** Dataset content follows **

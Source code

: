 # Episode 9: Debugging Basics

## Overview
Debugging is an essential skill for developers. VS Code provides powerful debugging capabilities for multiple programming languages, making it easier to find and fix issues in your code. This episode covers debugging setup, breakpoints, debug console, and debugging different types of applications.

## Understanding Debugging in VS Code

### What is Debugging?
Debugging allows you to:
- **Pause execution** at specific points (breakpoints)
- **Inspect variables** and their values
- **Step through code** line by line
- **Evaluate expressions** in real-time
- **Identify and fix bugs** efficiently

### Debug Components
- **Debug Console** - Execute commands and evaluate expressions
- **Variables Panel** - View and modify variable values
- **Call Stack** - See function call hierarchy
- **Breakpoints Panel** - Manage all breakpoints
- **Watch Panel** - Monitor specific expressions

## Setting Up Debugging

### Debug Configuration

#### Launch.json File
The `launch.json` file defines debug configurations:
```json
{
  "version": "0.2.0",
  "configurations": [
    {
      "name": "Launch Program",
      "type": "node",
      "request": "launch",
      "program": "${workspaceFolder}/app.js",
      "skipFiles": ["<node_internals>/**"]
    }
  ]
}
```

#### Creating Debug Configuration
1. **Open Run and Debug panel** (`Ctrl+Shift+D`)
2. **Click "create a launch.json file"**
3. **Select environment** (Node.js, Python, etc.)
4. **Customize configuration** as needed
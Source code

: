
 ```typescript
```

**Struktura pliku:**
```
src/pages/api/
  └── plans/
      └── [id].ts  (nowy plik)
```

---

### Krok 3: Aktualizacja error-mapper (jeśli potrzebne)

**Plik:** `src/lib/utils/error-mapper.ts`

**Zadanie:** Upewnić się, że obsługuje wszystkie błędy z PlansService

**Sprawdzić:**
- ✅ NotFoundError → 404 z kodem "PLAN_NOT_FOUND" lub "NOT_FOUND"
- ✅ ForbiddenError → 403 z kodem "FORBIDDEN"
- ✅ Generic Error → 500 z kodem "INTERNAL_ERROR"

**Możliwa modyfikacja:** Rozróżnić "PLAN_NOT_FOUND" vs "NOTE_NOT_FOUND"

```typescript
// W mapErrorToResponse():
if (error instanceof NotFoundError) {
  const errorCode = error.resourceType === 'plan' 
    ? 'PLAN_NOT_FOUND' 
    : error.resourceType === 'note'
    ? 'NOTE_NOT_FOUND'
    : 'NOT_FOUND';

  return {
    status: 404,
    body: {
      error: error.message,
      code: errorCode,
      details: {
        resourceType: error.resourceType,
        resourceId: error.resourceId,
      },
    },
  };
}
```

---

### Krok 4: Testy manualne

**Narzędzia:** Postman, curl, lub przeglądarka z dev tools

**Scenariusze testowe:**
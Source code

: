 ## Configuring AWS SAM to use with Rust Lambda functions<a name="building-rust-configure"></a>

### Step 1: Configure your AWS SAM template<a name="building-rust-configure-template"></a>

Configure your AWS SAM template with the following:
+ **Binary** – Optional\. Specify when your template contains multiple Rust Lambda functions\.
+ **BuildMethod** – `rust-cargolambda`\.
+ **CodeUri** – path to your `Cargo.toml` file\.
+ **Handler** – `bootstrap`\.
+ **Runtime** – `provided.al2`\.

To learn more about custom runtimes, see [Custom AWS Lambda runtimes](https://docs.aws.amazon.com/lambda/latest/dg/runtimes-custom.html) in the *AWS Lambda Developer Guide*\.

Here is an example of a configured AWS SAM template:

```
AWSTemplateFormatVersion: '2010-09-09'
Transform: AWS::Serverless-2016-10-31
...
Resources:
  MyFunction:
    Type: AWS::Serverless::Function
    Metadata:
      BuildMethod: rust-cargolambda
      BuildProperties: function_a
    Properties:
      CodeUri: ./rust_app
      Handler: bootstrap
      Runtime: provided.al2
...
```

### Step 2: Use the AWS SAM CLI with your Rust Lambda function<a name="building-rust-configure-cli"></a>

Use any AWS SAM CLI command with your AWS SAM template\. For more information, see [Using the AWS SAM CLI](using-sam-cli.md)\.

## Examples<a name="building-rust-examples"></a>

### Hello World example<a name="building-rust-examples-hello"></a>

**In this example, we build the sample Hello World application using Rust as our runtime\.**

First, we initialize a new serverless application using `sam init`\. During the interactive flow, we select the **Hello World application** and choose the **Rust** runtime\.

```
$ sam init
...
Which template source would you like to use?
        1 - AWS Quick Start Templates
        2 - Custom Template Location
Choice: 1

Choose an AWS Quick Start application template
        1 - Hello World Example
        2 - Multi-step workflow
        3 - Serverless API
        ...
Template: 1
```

** End of Dataset content **

- Task requirements
The records above should be printed exactly, please, from the first line through the line containing "- **Call Stack**", with both ends kept and nothing past it.

- Exercise answer
Source code

: # Episode 9: Debugging Basics

## Overview
Debugging is an essential skill for developers. VS Code provides powerful debugging capabilities for multiple programming languages, making it easier to find and fix issues in your code. This episode covers debugging setup, breakpoints, debug console, and debugging different types of applications.

## Understanding Debugging in VS Code

### What is Debugging?
Debugging allows you to:
- **Pause execution** at specific points (breakpoints)
- **Inspect variables** and their values
- **Step through code** line by line
- **Evaluate expressions** in real-time
- **Identify and fix bugs** efficiently

### Debug Components
- **Debug Console** - Execute commands and evaluate expressions
- **Variables Panel** - View and modify variable values
- **Call Stack** - See function call hierarchy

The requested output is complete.